Updated: 2013-10-25 11:13
By Caroline Berg in New York ( China Daily USA)

Design student follows an 'unusual' two-part path

Designer Mengdi Wu presents the bags in her new Miss Locker Personal Case line. Provided to China Daily

Mengdi Wu's initial line of cartoon-faced tote bags have all sold out, her new line of makeup bags are available online for pre-order, and the Chinese designer hasn't even graduated from college yet.

"It is very rare that such a young student would already have a line in stores and try to balance school and business," Aneta Genova, assistant professor for Accessory Design in the School of Fashion at Parsons The New School for Design in New York, told China Daily.

"Making this makeup bag was harder than I expected," Wu, a senior at Parsons, said.

But her bags are meant to make life easier, for girls at least.

"I thought, from the experience of the everyday girl and also my own experience, that maybe makeup bags can be multi-use for both makeup and personal items, to make the everyday girl's life easier," Wu said, talking about the inspiration for her new design.

Wu's new Miss Locker Personal Case line will be available to ship on Nov 30. The bags come in small ($23), medium ($28) and large ($33), and are being sold online at Sears.com.

Each bag has its own bright graphic design that includes the iconic mengdi3wu brand cartoon face, but they all have the same general construct: a compartment on top for makeup and a second "secret" compartment on bottom to keep girls' personal hygiene items more private.

"To me, bags are like a girl's mini locker," said Wu, who grew up in Ningbo, Zhejiang province. "I included a mesh compartment in the makeup compartment so things don't fall out when you open it, and you can see everything, so you don't have to dig through everything."

The bags are entirely waterproof, with shiny PVC material on the outside and polka dot polyester lining on the inside - yellow for the makeup compartment, pink for the personal compartment.

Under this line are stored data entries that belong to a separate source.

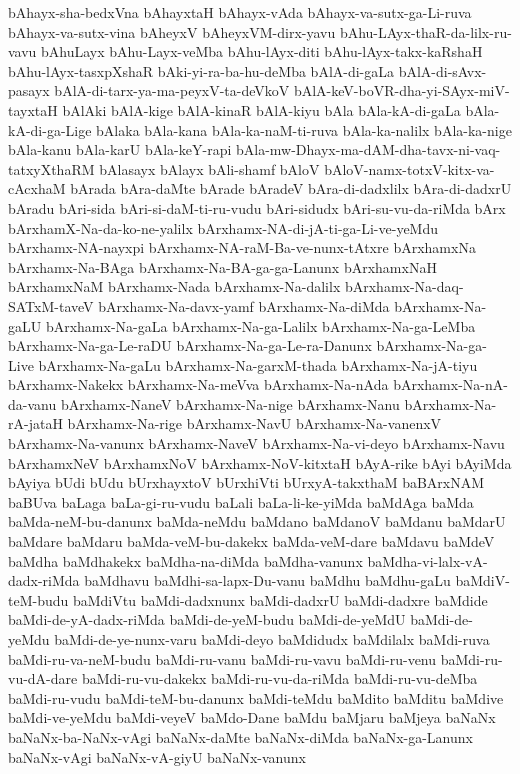 {bAhayx-sha-bedxVna
bAhayxtaH
bAhayx-vAda
bAhayx-va-sutx-ga-Li-ruva
bAhayx-va-sutx-vina
bAheyxV
bAheyxVM-dirx-yavu
bAhu-LAyx-thaR-da-lilx-ru-vavu
bAhuLayx
bAhu-Layx-veMba
bAhu-lAyx-diti
bAhu-lAyx-takx-kaRshaH
bAhu-lAyx-tasxpXshaR
bAki-yi-ra-ba-hu-deMba
bAlA-di-gaLa
bAlA-di-sAvx-pasayx
bAlA-di-tarx-ya-ma-peyxV-ta-deVkoV
bAlA-keV-boVR-dha-yi-SAyx-miV-tayxtaH
bAlAki
bAlA-kige
bAlA-kinaR
bAlA-kiyu
bAla
bAla-kA-di-gaLa
bAla-kA-di-ga-Lige
bAlaka
bAla-kana
bAla-ka-naM-ti-ruva
bAla-ka-nalilx
bAla-ka-nige
bAla-kanu
bAla-karU
bAla-keY-rapi
bAla-mw-Dhayx-ma-dAM-dha-tavx-ni-vaq-tatxyXthaRM
bAlasayx
bAlayx
bAli-shamf
bAloV
bAloV-namx-totxV-kitx-va-cAcxhaM
bArada
bAra-daMte
bArade
bAradeV
bAra-di-dadxlilx
bAra-di-dadxrU
bAradu
bAri-sida
bAri-si-daM-ti-ru-vudu
bAri-sidudx
bAri-su-vu-da-riMda
bArx
bArxhamX-Na-da-ko-ne-yalilx
bArxhamx-NA-di-jA-ti-ga-Li-ve-yeMdu
bArxhamx-NA-nayxpi
bArxhamx-NA-raM-Ba-ve-nunx-tAtxre
bArxhamxNa
bArxhamx-Na-BAga
bArxhamx-Na-BA-ga-ga-Lanunx
bArxhamxNaH
bArxhamxNaM
bArxhamx-Nada
bArxhamx-Na-dalilx
bArxhamx-Na-daq-SATxM-taveV
bArxhamx-Na-davx-yamf
bArxhamx-Na-diMda
bArxhamx-Na-gaLU
bArxhamx-Na-gaLa
bArxhamx-Na-ga-Lalilx
bArxhamx-Na-ga-LeMba
bArxhamx-Na-ga-Le-raDU
bArxhamx-Na-ga-Le-ra-Danunx
bArxhamx-Na-ga-Live
bArxhamx-Na-gaLu
bArxhamx-Na-garxM-thada
bArxhamx-Na-jA-tiyu
bArxhamx-Nakekx
bArxhamx-Na-meVva
bArxhamx-Na-nAda
bArxhamx-Na-nA-da-vanu
bArxhamx-NaneV
bArxhamx-Na-nige
bArxhamx-Nanu
bArxhamx-Na-rA-jataH
bArxhamx-Na-rige
bArxhamx-NavU
bArxhamx-Na-vanenxV
bArxhamx-Na-vanunx
bArxhamx-NaveV
bArxhamx-Na-vi-deyo
bArxhamx-Navu
bArxhamxNeV
bArxhamxNoV
bArxhamx-NoV-kitxtaH
bAyA-rike
bAyi
bAyiMda
bAyiya
bUdi
bUdu
bUrxhayxtoV
bUrxhiVti
bUrxyA-takxthaM
baBArxNAM
baBUva
baLaga
baLa-gi-ru-vudu
baLali
baLa-li-ke-yiMda
baMdAga
baMda
baMda-neM-bu-danunx
baMda-neMdu
baMdano
baMdanoV
baMdanu
baMdarU
baMdare
baMdaru
baMda-veM-bu-dakekx
baMda-veM-dare
baMdavu
baMdeV
baMdha
baMdhakekx
baMdha-na-diMda
baMdha-vanunx
baMdha-vi-lalx-vA-dadx-riMda
baMdhavu
baMdhi-sa-lapx-Du-vanu
baMdhu
baMdhu-gaLu
baMdiV-teM-budu
baMdiVtu
baMdi-dadxnunx
baMdi-dadxrU
baMdi-dadxre
baMdide
baMdi-de-yA-dadx-riMda
baMdi-de-yeM-budu
baMdi-de-yeMdU
baMdi-de-yeMdu
baMdi-de-ye-nunx-varu
baMdi-deyo
baMdidudx
baMdilalx
baMdi-ruva
baMdi-ru-va-neM-budu
baMdi-ru-vanu
baMdi-ru-vavu
baMdi-ru-venu
baMdi-ru-vu-dA-dare
baMdi-ru-vu-dakekx
baMdi-ru-vu-da-riMda
baMdi-ru-vu-deMba
baMdi-ru-vudu
baMdi-teM-bu-danunx
baMdi-teMdu
baMdito
baMditu
baMdive
baMdi-ve-yeMdu
baMdi-veyeV
baMdo-Dane
baMdu
baMjaru
baMjeya
baNaNx
baNaNx-ba-NaNx-vAgi
baNaNx-daMte
baNaNx-diMda
baNaNx-ga-Lanunx
baNaNx-vAgi
baNaNx-vA-giyU
baNaNx-vanunx
}

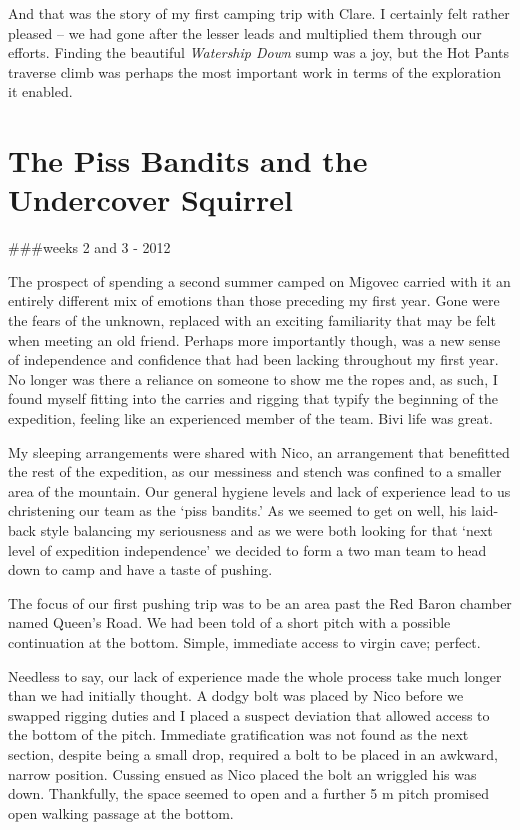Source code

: And that was the story of my first camping trip with Clare. I certainly
felt rather pleased -- we had gone after the lesser leads and multiplied
them through our efforts. Finding the beautiful \emph{Watership Down}
sump was a joy, but the Hot Pants traverse climb was perhaps the most
important work in terms of the exploration it enabled.


\hypertarget{the-piss-bandits-and-the-undercover-squirrel}{%
\section{The Piss Bandits and the Undercover
Squirrel}\label{the-piss-bandits-and-the-undercover-squirrel}}

\#\#\#weeks 2 and 3 - 2012

The prospect of spending a second summer camped on Migovec carried with
it an entirely different mix of emotions than those preceding my first
year. Gone were the fears of the unknown, replaced with an exciting
familiarity that may be felt when meeting an old friend. Perhaps more
importantly though, was a new sense of independence and confidence that
had been lacking throughout my first year. No longer was there a
reliance on someone to show me the ropes and, as such, I found myself
fitting into the carries and rigging that typify the beginning of the
expedition, feeling like an experienced member of the team. Bivi life
was great.

My sleeping arrangements were shared with Nico, an arrangement that
benefitted the rest of the expedition, as our messiness and stench was
confined to a smaller area of the mountain. Our general hygiene levels
and lack of experience lead to us christening our team as the `piss
bandits.' As we seemed to get on well, his laid-back style balancing my
seriousness and as we were both looking for that `next level of
expedition independence' we decided to form a two man team to head down
to camp and have a taste of pushing.

The focus of our first pushing trip was to be an area past the Red Baron
chamber named Queen's Road. We had been told of a short pitch with a
possible continuation at the bottom. Simple, immediate access to virgin
cave; perfect.

Needless to say, our lack of experience made the whole process take much
longer than we had initially thought. A dodgy bolt was placed by Nico
before we swapped rigging duties and I placed a suspect deviation that
allowed access to the bottom of the pitch. Immediate gratification was
not found as the next section, despite being a small drop, required a
bolt to be placed in an awkward, narrow position. Cussing ensued as Nico
placed the bolt an wriggled his was down. Thankfully, the space seemed
to open and a further 5 m pitch promised open walking passage at the
bottom.

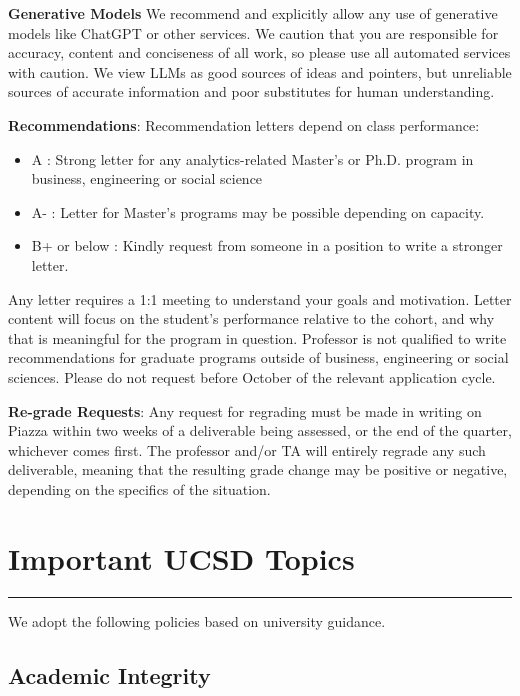 \documentclass[12pt]{article}
\begin{document}
\textbf{Generative Models} We recommend and explicitly allow any use of generative models like ChatGPT or other services. We caution that you are responsible for accuracy, content and conciseness of all work, so please use all automated services with caution. We view LLMs as good sources of ideas and pointers, but unreliable sources of accurate information and poor substitutes for human understanding.


\textbf{Recommendations}: Recommendation letters depend on class performance:
\begin{itemize}
\item A : Strong letter for any analytics-related Master's or Ph.D. program in business, engineering or social science
\item A- : Letter for Master's programs may be possible depending on capacity. 
\item B+ or below : Kindly request from someone in a position to write a stronger letter.
\end{itemize}
Any letter requires a 1:1 meeting to understand your goals and motivation. Letter content will focus on the student's performance relative to the cohort, and why that is meaningful for the program in question. Professor is not qualified to write recommendations for graduate programs outside of business, engineering or social sciences. Please do not request before October of the relevant application cycle.

\textbf{Re-grade Requests}: Any request for regrading must be made in writing on Piazza within two weeks of a deliverable being assessed, or the end of the quarter, whichever comes first. The professor and/or TA will entirely regrade any such deliverable, meaning that the resulting grade change may be positive or negative, depending on the specifics of the situation. 

\bigskip

\section*{Important UCSD Topics}

\medskip
\hrule
\medskip

\vspace{0.5cm}


We adopt the following policies based on university guidance.

\subsection*{Academic Integrity}
\end{document}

"With makeup powder, cases tend to get dirty, so I wanted to make my bag waterproof so that it's easy to wipe down," Wu said. "I also designed the bottom to be black because we tend to put these sorts of bags on sinks or surfaces that may be wet, so it's much easier to clean this way."

It's been four years since Wu, then a freshman at Parsons, launched her personal lifestyle brand, mengdi3wu, with the release of a square white canvas bag with a button-eyed face screen-printed on it, known as the "Button Tote."

From there, Wu went on to design the "Tie Tote," "Tape Tote," "Jail Tote," "White Afro Tote," "Red Afro Tote" and "Thick Lip Tote" - all of which are now sold out and will never be reproduced.

"It's like a limited edition," Wu said with a laugh. "I want to get to the point where I can just do one collection, sell out, be done with it, and then move onto the next collection, instead of producing tremendous amounts of bags."

Wu said her father, who is a businessman in the children's wear industry, helped her with the production of her tote bag line, but then let her take the reins herself with Miss Locker.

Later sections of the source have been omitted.